Bitcoin (BTC) is circling $35,000 at the start of the week after a fresh dip panics weak hands and fuels a whale feast — what’s next?
After hitting $30,000 in a “capitulation bottom” event, a rebound to $42,000 had many thinking the worst was over for Bitcoin. The weekend proved them wrong.
Cointelegraph takes a look at five things that could help set the trajectory for price action in the coming days.
From weak hands to strong
Throughout the May sell-off, one process has reappeared over and over — new coins flowing to old hands.
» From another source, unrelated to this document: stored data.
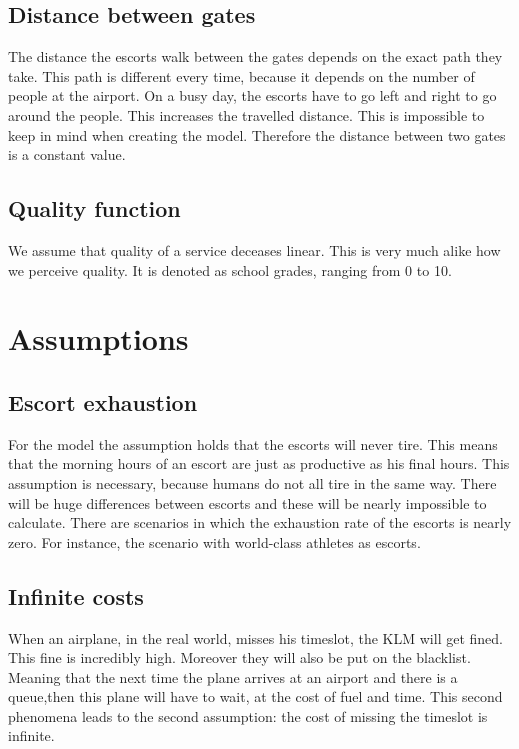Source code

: \documentclass[a4paper, 11pt, notitlepage]{report}
\begin{document}
        \subsection{Distance between gates}
        The distance the escorts walk between the gates depends on the exact path they take. This path is different every time, because it depends on the number of people at the airport. On a busy day, the escorts have to go left and right to go around the people. This increases the travelled distance. This is impossible to keep in mind when creating the model. Therefore the distance between two gates is a constant value.
		
		\subsection{Quality function} We assume that quality of a service deceases linear. This is very much alike how we perceive quality. It is denoted as school grades, ranging from 0 to 10. 

	\section{Assumptions}
		\subsection{Escort exhaustion} For the model the assumption holds that the escorts will never tire. This means that the morning hours of an escort are just as productive as his final hours. This assumption is necessary, because humans do not all tire in the same way. There will be huge differences between escorts and these will be nearly impossible to calculate. There are scenarios in which the exhaustion rate of the escorts is nearly zero. For instance, the scenario with world-class athletes as escorts.
		
		\subsection{Infinite costs} When an airplane, in the real world, misses his timeslot, the KLM will get fined. This fine is incredibly high. Moreover they will also be put on the blacklist. Meaning that the next time the plane arrives at an airport and there is a queue,then this plane will have to wait, at the cost of fuel and time. This second phenomena leads to the second assumption: the cost of missing the timeslot is infinite.
		
\end{document}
In other words, those coins that moved at higher prices near to the $64,500 all-time highs have moved again at much lower prices. Their destination, via exchanges or otherwise, seems to have been large-volume investors (whales) or wallets with little history of selling.
Long-Term Holders are stacking through the dip. pic.twitter.com/0cpKPiaAy8— William Clemente III (@WClementeIII) May 23, 2021
The phenomenon has been seen before during previous price dips, but the scale of the transfer this time has grabbed analysts’ attention.
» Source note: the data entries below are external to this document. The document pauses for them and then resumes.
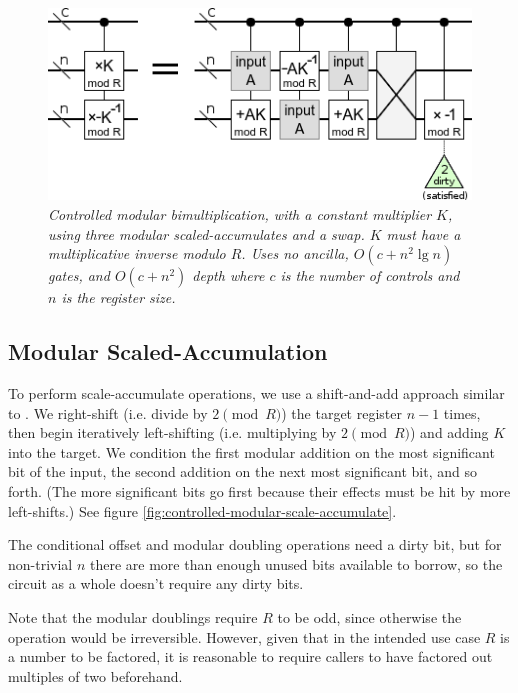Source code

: \documentclass[twocolumn]{article}
\begin{document}
\begin{figure}
  \centering
  \includegraphics[width=\linewidth]{assets/controlled-modular-multiply.png}
  \caption{\em
    Controlled modular bimultiplication, with a constant multiplier $K$, using three modular scaled-accumulates and a swap.
    $K$ must have a multiplicative inverse modulo $R$.
    Uses no ancilla, $O(c + n^2 \lg n)$ gates, and $O(c + n^2)$ depth where $c$ is the number of controls and $n$ is the register size.
  }
  \label{fig:controlled-modular-multiply}
\end{figure}


\subsection{Modular Scaled-Accumulation}

To perform scale-accumulate operations, we use a shift-and-add approach similar to \cite{beauregard2003}.
We right-shift (i.e. divide by $2 {\pmod R}$) the target register $n-1$ times, then begin iteratively left-shifting (i.e. multiplying by $2 {\pmod R}$) and adding $K$ into the target.
We condition the first modular addition on the most significant bit of the input, the second addition on the next most significant bit, and so forth.
(The more significant bits go first because their effects must be hit by more left-shifts.)
See figure \ref{fig:controlled-modular-scale-accumulate}.

The conditional offset and modular doubling operations need a dirty bit, but for non-trivial $n$ there are more than enough unused bits available to borrow, so the circuit as a whole doesn't require any dirty bits.

Note that the modular doublings require $R$ to be odd, since otherwise the operation would be irreversible.
However, given that in the intended use case $R$ is a number to be factored, it is reasonable to require callers to have factored out multiples of two beforehand.
\end{document}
It was noticed by PlanB, creator of the stock-to-flow Bitcoin price models, who argued that whales are now taking maximum advantage of new investors’ cold feet.
He uploaded a chart showing at what price every single Bitcoin moved. For April and May 2021, trading habits are clear.
“In the chart you see at what price level each of the total 18.7M BTC was last moved. So what happened in May? Weak hands sold ~1M BTC in May at $30k-35k .. which they bought in April at $55k-60k: a staggering ~$20B loss,” he explained.
“The good news: these 1M bitcoin are in strong hands now.”
This panic selling appeared to be little match even for whales’ own clout. As Cointelegraph reported, large clusters of buy-ins between $50,000 and $60,000 were wiped out with ease as the market fell, this continuing all the way down to $30,000.
“For bitcoin veterans it is indeed unbelievable and embarrassing, but for noobs this volatility can be too much,” PlanB added in separate Twitter comments.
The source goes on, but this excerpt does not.